Barbarossas Forderung 1188 nach Teilnahme Heinrichs am 3. Kreuzzug und dessen Weigerung, zwangen den Löwen erneut in's Exil. Seine Frau Mathilde blieb in Braunschweig und starb dort 1189. Der Gebannte kehrte daraufhin früher als erlaubt und daher eidbrüchig aus England zurück und verlangte die Rückgabe seiner Territorien.

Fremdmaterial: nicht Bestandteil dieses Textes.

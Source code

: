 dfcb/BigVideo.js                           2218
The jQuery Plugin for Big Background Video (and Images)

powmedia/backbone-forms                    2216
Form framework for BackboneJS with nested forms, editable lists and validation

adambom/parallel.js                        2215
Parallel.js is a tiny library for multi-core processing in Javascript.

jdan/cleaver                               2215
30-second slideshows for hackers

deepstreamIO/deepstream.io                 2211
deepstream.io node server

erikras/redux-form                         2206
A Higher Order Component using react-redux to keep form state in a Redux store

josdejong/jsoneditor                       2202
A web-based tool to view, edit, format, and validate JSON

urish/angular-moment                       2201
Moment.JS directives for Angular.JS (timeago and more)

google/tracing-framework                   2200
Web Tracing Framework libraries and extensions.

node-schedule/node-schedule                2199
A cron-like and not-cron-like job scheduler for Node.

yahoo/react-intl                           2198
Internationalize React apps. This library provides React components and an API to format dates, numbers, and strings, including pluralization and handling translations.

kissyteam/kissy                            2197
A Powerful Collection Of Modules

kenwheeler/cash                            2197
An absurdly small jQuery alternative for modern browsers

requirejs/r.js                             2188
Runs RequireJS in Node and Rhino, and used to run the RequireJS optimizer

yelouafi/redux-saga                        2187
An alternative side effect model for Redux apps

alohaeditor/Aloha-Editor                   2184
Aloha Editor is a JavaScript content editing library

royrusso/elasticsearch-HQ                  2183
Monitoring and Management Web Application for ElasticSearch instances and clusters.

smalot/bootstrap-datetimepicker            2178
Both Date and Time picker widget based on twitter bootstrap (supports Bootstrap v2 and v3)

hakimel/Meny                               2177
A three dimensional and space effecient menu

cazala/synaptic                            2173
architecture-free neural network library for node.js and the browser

Am 10. Juni 1190 ertrank Kaiser Barbarossa auf dem Weg zum 3. Kreuzzug - jenem, dem Heinrich sich verweigert hatte - im Fluss Saleph (Nähe Seleucia, Kleinarmenien). Sein Sohn und Nachfolger, Heinrich VI., musste ebenso wie sein Vater erneut Krieg gegen den Aufsässigen führen da dieser bereits kurz nach seiner Rückkehr nach Deutschland erneut zur Macht griff. Ereignisse in Italien zwangen den Jungkaiser jedoch, einen vorläufigen Frieden mit Heinrich zu schließen. Er setzte den einst so Mächtigen 1194, ein Jahr vor dessen Tod, wieder in die volle Gnade des Kaisers ein. Auf dem Weg zur Pfalz Tilleda, wo die Wiedereinsetzung erfolgen sollte, ließ Schnee den ehemals so hervorragenden Reiter Heinrich der Löwe vom Pferd fallen. Der Gestürzte musste sich zur Krankenbehandlung in die Obhut der Mönche des Klosters Walkenried begeben. Die Verletzungen waren jedoch so heftig, dass er an den Folgen ein Jahr später, am 6. August 1195, in Braunschweig starb. Er wurde in der Kirche des heiligen Bischofs und Märtyrers Blasius vor dem Hochchor des Braunschweiger Domes in einer Gruft neben seiner Ehefrau Mathilde beigesetzt.